(Available data begins)
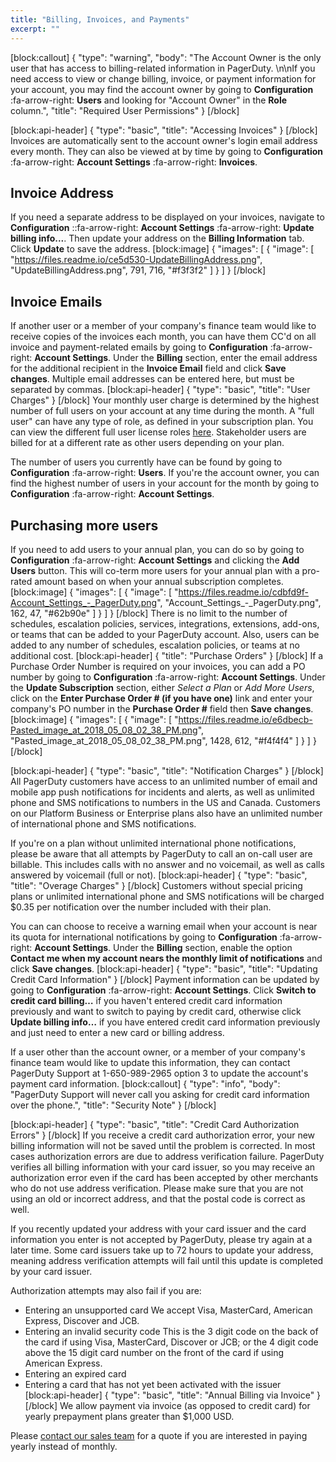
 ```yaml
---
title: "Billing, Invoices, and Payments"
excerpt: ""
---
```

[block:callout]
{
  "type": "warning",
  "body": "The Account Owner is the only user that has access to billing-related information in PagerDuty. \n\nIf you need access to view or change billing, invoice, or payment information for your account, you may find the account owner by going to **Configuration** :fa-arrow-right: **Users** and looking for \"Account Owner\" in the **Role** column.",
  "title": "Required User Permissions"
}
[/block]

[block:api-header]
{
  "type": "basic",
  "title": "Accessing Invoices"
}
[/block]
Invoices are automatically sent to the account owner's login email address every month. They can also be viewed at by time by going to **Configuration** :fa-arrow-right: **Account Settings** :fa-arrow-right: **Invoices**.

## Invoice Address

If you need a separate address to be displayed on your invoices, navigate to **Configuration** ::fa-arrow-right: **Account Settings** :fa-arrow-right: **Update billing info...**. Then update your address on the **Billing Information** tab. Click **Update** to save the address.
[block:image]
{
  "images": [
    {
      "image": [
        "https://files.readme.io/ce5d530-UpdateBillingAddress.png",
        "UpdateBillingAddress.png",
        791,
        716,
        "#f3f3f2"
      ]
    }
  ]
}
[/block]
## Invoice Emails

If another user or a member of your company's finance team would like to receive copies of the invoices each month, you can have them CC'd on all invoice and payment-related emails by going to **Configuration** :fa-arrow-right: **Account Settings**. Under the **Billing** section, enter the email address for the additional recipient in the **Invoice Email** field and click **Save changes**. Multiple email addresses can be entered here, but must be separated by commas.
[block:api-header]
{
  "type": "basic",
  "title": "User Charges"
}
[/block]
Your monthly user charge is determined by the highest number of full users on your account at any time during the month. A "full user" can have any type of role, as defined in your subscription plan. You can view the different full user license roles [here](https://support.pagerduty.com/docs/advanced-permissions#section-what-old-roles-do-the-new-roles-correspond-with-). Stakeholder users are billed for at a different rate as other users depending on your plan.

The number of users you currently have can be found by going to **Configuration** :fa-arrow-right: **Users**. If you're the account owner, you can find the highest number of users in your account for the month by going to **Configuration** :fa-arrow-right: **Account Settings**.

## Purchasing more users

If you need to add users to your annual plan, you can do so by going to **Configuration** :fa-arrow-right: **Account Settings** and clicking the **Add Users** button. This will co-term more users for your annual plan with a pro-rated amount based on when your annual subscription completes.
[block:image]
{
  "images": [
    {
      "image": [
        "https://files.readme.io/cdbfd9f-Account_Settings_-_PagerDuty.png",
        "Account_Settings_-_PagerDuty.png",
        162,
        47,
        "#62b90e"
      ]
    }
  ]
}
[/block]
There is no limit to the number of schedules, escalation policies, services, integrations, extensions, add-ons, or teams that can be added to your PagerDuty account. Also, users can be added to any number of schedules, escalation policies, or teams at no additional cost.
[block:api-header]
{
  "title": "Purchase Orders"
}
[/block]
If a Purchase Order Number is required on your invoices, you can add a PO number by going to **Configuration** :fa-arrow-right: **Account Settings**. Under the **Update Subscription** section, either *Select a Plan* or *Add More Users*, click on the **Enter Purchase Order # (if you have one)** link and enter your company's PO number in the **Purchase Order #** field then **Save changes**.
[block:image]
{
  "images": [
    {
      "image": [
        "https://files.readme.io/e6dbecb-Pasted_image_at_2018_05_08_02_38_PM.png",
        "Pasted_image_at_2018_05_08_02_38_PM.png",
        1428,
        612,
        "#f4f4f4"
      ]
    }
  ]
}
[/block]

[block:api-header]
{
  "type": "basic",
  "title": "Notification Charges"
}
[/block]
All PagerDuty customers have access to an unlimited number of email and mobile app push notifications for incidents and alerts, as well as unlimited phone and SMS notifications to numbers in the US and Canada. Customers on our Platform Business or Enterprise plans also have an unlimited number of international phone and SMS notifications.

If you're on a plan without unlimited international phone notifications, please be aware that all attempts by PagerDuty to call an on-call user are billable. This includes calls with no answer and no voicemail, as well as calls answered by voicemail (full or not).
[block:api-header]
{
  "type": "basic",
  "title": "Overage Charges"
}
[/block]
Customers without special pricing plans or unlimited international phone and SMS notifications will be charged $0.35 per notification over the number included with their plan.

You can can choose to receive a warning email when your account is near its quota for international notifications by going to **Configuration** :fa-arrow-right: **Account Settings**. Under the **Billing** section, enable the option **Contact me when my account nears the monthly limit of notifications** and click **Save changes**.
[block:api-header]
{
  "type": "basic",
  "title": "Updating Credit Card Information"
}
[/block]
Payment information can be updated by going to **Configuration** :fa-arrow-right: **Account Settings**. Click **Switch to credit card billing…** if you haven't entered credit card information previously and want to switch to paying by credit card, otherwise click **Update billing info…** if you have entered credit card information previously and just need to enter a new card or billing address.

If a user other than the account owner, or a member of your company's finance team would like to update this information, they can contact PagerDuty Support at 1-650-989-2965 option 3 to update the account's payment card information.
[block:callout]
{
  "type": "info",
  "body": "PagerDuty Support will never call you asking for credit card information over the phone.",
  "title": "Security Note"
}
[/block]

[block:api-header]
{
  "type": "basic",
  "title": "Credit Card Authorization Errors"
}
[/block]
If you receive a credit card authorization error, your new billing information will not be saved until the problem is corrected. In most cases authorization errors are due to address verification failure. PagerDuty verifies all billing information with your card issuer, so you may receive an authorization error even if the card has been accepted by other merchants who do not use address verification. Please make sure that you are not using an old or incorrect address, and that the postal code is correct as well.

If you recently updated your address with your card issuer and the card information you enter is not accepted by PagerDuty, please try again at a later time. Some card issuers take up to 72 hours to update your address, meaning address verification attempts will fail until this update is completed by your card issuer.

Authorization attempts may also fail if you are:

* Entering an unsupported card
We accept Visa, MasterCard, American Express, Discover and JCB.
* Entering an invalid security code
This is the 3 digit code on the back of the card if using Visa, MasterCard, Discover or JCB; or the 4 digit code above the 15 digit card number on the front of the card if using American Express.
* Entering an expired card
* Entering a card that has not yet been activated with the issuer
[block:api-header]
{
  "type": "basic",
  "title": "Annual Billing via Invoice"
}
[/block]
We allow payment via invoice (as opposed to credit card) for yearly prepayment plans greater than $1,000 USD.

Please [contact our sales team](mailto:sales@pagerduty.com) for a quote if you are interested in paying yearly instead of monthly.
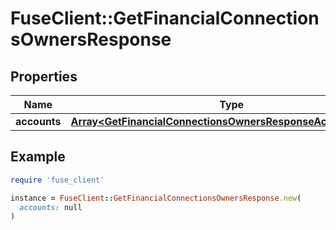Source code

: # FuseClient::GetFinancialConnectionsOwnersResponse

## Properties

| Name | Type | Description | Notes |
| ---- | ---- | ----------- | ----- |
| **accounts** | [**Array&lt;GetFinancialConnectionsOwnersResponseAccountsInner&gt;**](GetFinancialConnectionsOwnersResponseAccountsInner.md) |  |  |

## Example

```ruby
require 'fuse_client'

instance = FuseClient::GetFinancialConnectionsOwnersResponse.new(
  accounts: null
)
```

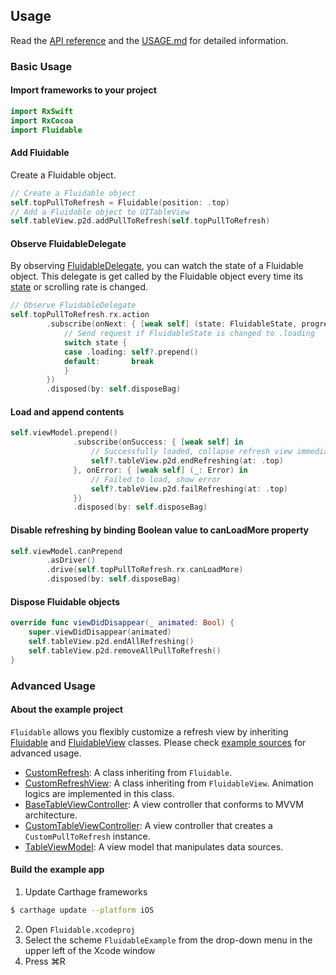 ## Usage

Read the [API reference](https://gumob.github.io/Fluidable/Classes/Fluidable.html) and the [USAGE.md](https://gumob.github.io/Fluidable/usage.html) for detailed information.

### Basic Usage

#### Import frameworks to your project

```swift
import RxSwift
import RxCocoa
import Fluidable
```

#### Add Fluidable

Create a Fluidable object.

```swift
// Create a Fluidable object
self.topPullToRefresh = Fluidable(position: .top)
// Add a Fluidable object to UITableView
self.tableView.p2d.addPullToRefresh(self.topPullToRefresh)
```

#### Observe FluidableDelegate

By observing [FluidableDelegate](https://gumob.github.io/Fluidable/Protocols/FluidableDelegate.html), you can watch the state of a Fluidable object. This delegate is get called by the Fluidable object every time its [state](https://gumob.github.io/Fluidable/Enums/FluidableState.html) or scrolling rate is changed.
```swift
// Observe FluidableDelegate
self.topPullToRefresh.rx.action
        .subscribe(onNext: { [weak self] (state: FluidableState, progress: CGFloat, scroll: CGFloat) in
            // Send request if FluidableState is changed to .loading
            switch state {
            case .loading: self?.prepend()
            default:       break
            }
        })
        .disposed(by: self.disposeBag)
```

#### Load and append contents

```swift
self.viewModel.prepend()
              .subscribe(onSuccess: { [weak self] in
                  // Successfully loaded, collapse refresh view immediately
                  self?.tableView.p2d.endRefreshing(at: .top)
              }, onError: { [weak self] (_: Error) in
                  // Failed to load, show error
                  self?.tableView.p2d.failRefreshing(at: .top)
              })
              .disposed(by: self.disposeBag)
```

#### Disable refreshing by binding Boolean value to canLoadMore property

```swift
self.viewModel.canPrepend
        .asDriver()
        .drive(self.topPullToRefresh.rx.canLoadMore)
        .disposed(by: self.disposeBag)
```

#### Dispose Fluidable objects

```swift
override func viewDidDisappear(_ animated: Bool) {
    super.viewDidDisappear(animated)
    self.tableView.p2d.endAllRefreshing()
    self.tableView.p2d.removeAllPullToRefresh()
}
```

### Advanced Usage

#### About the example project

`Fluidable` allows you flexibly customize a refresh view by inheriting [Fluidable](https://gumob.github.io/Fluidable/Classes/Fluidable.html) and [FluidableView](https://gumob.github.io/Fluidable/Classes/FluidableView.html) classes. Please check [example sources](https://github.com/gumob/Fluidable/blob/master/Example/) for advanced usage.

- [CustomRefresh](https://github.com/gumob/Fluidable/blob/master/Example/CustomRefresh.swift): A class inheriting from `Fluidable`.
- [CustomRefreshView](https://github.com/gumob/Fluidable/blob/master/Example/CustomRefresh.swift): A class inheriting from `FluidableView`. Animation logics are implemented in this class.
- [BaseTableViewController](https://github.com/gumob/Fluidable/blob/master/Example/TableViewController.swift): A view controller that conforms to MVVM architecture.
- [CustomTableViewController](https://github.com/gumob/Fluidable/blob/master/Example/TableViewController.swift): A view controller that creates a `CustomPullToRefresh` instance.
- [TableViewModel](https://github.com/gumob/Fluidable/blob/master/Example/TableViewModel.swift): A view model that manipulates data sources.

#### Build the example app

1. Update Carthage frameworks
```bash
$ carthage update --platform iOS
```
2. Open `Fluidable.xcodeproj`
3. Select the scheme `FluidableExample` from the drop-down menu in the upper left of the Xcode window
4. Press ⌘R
(Available data ends)
### What you should do
Reproduce, without alteration and without pictures, only those lines that lie between the first line of the entries above and the line containing "Account Owner is", both of them included.

### Output of the task
 ```yaml
---
title: "Billing, Invoices, and Payments"
excerpt: ""
---
```

[block:callout]
{
  "type": "warning",
  "body": "The Account Owner is the only user that has access to billing-related information in PagerDuty. \n\nIf you need access to view or change billing, invoice, or payment information for your account, you may find the account owner by going to **Configuration** :fa-arrow-right: **Users** and looking for \"Account Owner\" in the **Role** column.",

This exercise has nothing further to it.